This mapping@<index-builder-bean-name> property syntax applies to custom ElasticSearchIndexBuilders as well as the default builder. Additionally, since custom ElasticSearchIndexBuilders are typically implemented outside of the ElasticSearch Sakai module, a builder-specific default JSON file can be created within the implementing module at <custom-builder-module-impl>/src/resources/org/sakaiproject/search/elastic/bundle/mapping.json and the builder will find that configuration automatically. To override the classpath location at which any builder finds its default configuration, set a defaultMappingResource@<index-builder-bean-name> property.

Index Settings

The default index settings are configured by the elasticsearch/impl/src/resources/org/sakaiproject/search/elastic/bundle/indexSettings.json file. Simple index properties can be adjusted by the sakai.properties. For example, shards and replicas:

elasticsearch.index_<index-builder-name>.number_of_shards=5

elasticsearch.index_<index-builder-name>.number_of_replicas=1

There are number of things that can be controlled by the index settings. For some common ones go here. For detail on the settings concerning the various modules you can tweak go here. For more complicated properties use the JSON method like this. Note, JSON properties are overridden by sakai.properties.

[email protected]=  \
{                                                              \
    "analysis": {                                              \
        "filter": {                                            \
            "substring": {                                     \
                "type": "nGram",                               \
                "min_gram": 2,                                 \
                "max_gram": 20                                 \
            }                                                  \
        },                                                     \
        "analyzer": {                                          \
            "snowball": {                                      \
                "type": "snowball",                            \
                "language": "English"                          \
            },                                                 \
            "str_search_analyzer": {                           \
                "tokenizer": "keyword",                        \
                "filter": ["lowercase"]                        \
            },                                                 \
            "str_index_analyzer": {                            \
                "tokenizer": "keyword",                        \
                "filter": ["lowercase", "substring"]           \
            }                                                  \
        }                                                      \
    }                                                          \
}

The nGram filter and last two analyzers are for the autocomplete feature search. The snowball analyzer is the normal analyzer for basic content searching.

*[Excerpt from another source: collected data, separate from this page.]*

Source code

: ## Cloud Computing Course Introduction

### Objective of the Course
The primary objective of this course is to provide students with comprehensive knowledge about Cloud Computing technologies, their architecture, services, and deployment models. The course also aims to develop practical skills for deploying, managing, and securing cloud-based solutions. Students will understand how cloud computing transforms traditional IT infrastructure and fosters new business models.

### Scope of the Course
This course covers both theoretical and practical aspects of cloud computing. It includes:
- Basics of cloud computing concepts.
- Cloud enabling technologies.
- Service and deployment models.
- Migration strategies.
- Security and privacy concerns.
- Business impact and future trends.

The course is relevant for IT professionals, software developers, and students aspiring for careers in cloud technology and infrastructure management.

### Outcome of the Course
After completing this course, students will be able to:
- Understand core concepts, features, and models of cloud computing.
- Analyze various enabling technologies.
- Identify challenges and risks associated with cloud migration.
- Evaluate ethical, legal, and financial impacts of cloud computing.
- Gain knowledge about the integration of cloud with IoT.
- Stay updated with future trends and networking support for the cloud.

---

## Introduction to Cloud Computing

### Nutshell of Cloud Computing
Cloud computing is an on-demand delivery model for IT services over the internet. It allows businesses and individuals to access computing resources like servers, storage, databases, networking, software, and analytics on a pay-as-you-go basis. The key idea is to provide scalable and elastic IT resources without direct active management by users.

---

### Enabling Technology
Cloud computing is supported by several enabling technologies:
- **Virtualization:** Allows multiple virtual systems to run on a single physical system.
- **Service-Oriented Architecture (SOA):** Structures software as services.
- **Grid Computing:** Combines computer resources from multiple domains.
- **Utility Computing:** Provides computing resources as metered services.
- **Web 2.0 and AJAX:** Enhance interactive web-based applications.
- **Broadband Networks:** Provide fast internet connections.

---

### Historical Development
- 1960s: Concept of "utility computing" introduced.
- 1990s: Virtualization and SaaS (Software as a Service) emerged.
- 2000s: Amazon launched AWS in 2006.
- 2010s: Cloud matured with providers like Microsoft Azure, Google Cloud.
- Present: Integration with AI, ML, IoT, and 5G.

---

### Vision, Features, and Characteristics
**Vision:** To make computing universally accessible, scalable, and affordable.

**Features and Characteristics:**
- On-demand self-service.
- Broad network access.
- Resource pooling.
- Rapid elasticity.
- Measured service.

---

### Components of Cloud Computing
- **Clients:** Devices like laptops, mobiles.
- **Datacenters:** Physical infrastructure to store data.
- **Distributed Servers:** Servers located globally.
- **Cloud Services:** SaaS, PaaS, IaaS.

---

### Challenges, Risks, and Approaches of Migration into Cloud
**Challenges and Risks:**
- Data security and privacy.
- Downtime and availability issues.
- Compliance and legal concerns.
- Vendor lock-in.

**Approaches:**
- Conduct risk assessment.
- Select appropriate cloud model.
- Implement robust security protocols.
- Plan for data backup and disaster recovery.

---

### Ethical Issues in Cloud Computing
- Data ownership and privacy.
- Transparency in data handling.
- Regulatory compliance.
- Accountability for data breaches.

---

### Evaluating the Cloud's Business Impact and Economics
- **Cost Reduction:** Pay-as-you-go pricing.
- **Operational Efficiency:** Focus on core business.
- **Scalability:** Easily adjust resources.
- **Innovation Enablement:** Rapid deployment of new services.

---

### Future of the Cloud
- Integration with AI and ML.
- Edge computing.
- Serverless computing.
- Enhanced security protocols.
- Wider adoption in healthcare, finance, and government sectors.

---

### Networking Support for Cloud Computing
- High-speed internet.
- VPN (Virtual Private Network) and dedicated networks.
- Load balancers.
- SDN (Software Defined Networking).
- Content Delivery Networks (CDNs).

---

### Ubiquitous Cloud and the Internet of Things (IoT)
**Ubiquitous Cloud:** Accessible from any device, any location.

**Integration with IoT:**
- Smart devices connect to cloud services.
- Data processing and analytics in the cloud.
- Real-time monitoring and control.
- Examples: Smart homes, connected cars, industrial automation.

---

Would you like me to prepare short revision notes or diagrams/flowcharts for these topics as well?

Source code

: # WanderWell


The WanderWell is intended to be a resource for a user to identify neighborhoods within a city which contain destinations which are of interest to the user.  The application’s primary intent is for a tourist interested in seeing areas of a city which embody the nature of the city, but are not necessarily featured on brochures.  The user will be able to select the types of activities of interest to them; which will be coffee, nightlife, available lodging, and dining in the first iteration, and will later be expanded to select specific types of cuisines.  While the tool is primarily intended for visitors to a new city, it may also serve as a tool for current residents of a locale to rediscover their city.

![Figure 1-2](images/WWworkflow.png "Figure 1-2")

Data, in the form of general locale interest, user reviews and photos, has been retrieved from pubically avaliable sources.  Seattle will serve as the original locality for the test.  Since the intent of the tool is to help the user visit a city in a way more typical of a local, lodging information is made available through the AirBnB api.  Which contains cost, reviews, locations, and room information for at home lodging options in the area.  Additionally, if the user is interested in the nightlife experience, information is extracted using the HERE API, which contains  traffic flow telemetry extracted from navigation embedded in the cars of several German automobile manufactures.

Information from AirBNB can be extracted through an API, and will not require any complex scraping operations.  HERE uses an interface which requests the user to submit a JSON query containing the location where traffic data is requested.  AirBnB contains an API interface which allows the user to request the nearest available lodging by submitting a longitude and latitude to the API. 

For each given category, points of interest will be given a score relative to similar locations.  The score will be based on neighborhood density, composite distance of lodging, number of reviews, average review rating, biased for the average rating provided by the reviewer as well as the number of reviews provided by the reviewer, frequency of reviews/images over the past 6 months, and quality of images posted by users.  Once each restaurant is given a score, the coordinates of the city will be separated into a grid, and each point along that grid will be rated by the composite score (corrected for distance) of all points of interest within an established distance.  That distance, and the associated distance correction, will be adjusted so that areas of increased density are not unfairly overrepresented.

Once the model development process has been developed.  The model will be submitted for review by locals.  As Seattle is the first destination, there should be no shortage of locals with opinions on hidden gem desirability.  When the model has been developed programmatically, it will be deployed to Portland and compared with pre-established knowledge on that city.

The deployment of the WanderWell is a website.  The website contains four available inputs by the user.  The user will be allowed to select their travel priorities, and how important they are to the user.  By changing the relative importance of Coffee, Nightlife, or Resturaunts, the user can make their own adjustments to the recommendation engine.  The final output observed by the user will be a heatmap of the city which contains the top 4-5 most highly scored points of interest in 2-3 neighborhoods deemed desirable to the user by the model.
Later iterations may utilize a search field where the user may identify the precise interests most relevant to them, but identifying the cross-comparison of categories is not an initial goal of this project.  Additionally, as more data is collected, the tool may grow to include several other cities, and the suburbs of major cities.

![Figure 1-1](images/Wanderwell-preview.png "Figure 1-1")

This indexSettings@<index-builder-bean-name> property syntax applies to custom ElasticSearchIndexBuilders as well as the default builder. Additionally, since custom ElasticSearchIndexBuilders are typically implemented outside of the ElasticSearch Sakai module, a builder-specific default JSON file can be created within the implementing module at <custom-builder-module-impl>/src/resources/org/sakaiproject/search/elastic/bundle/indexSettings.json and the builder will find that configuration automatically. To override the classpath location at which any builder finds its default configuration, set a defaultIndexSettingsResource@<builder-bean-name> property.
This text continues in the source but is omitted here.